Legends have long claimed that China’s first dynasty, the Xia, arose after Emperor Yu tamed a large-scale flood that threatened the country’s civilization. Researchers never found any evidence to corroborate the tale – until now.

By analyzing sediments and the bones of three young children, Dr. Wu Qinglong, a professor of geography at Nanjing Normal University, and his colleagues have discovered evidence that such a flood probably happened sometime around 1900 BC.

According to BBC News and the Washington Post,  Dr. Wu was conducting research around the Yellow River in 2007 when he found rock deposits resembling “outburst flood sediments” in the form of green schist and mudstone. The sediment layers were far thicker than was normal for the area, suggesting that they were originally deposited there by a tremendous flood.
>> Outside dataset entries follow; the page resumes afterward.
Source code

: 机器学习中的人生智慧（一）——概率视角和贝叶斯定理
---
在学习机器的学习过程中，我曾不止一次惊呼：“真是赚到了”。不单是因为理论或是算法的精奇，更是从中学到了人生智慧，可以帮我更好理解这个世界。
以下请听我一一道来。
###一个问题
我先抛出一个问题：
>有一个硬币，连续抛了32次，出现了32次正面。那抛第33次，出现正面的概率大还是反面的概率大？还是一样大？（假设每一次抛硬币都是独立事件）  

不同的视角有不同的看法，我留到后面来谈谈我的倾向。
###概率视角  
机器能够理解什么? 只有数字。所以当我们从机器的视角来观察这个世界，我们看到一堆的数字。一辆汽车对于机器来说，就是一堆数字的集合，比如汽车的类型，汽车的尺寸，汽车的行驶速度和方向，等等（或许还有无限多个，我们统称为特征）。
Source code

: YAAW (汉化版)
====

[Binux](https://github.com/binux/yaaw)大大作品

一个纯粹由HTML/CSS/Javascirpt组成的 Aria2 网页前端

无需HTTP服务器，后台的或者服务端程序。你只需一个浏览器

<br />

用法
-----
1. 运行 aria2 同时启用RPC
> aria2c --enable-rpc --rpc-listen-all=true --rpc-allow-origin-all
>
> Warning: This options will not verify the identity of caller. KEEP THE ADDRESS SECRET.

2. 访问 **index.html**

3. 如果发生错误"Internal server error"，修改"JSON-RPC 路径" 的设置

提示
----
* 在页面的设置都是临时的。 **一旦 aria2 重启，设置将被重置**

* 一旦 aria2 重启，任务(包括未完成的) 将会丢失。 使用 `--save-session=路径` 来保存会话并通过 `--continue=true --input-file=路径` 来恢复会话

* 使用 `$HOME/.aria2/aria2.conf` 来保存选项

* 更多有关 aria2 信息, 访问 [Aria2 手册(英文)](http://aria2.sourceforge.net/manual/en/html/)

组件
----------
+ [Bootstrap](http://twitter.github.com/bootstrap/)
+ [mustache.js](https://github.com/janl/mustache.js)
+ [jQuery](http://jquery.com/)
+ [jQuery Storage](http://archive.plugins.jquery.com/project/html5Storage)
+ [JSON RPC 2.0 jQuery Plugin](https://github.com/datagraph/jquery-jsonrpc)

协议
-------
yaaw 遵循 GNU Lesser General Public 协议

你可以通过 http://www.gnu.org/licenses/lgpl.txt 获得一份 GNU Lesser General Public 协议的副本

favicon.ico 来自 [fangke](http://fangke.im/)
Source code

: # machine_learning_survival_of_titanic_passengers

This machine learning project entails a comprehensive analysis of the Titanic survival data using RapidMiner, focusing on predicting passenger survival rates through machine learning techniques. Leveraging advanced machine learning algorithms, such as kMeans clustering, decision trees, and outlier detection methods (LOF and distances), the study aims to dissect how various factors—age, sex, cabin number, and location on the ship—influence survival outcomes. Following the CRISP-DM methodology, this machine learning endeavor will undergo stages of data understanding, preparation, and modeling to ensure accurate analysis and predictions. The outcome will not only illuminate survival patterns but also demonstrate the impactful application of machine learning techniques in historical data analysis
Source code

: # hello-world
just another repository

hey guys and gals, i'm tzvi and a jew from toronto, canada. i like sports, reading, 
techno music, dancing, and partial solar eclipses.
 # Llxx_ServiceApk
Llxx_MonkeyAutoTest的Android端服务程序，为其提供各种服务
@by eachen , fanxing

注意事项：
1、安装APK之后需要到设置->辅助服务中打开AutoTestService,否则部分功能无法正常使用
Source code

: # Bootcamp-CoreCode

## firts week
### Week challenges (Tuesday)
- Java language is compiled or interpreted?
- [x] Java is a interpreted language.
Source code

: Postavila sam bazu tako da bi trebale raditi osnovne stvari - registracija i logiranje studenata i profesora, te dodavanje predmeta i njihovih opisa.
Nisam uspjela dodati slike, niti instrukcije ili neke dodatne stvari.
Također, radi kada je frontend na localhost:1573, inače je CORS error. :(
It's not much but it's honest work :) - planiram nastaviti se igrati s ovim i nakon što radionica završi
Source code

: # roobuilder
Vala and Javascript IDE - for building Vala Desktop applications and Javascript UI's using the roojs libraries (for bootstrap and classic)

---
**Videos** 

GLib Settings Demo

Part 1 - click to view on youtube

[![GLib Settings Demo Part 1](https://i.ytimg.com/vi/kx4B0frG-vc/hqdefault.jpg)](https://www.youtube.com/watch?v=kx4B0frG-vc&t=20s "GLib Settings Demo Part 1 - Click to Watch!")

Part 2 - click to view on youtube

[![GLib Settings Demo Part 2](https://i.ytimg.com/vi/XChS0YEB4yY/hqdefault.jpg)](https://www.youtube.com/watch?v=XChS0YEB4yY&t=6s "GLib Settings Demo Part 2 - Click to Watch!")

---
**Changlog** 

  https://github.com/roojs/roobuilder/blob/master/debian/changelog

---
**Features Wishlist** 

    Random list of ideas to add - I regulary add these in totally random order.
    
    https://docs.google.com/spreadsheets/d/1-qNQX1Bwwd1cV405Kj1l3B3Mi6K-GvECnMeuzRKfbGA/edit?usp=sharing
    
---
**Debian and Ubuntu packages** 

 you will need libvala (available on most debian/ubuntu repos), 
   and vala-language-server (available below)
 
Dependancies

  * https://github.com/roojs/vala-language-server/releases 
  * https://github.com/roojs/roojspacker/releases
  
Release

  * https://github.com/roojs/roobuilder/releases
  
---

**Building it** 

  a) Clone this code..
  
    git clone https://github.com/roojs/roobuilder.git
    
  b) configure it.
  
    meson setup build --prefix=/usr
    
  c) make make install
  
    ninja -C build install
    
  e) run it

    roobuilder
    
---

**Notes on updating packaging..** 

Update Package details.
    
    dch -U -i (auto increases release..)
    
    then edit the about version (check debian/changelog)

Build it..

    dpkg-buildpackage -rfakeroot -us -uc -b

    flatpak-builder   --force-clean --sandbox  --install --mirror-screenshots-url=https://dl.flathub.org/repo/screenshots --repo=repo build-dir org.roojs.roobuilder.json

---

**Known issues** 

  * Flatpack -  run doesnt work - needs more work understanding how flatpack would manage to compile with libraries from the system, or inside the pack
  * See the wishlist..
He recruited a team of archaeologists, geologists, and historians to further investigate the site, and they concluded a nearby earthquake triggered an avalanche which formed a natural dam in the river. That dam lasted for six to nine months before bursting, and once it did, as much as 16 cubic km worth of water flooded the lowlands downstream.

As Wu told reporters during a teleconference, the investigation “showed that the sediments from this outburst flood are up to 20m thick, and up to 50m higher than the Yellow River – indicating an unprecedented, devastating flood.” His team published their findings in Friday’s edition of the journal Science.

china flood skeletons

The team successfully carbon dated three skeletons to date the flood (Credit: Cai Linhai)

Findings provide possible link between Xia dynasty, Erlitou culture

During the course of their investigation, Wu’s team carbon-dated organic matter found along with the flood deposits, as well as bones belonging to three young children believed to be victims of the cataclysmic event. The results indicated that the flood occurred sometime around 1922 BC – “plus or minus about 28 years,” study co-author Dr. Darryl Granger told BBC News.

Granger, a geologist at Purdue University, noted that the flood waters would have extended as far as 2,000 km (more than 1,200 miles) downstream while traveling 300-500,000 cubic meters per second. That’s “roughly equivalent to the largest flood ever measured on the Amazon river” and “among the largest known floods to have happened on Earth during the past 10,000 years.”

It’s also 500 times the size of a typical flood on the Yellow River caused by rainfall, the study authors explained. While the dating of the event is earlier than some earlier estimates, it would coincide with a transition from Stone Age culture to Bronze Age culture – specifically, the rise of the Erlitou culture, an early Chinese Bronze Age society previously identified by researchers. The study suggests that the Xia dynasty and the Erlitou culture could be linked.

“This is the first time a flood of this scale – large enough to account for it – has been found,” co-author David Cohen, an assistant professor in the department of anthropology at National Taiwan University, told the AFP.  The discovery “provides us with a tantalizing hint that the Xia dynasty might really have existed,” he noted. “If the Great Flood really happened, perhaps it is also likely that the Xia dynasty really existed, too. The two are directly tied to each other.”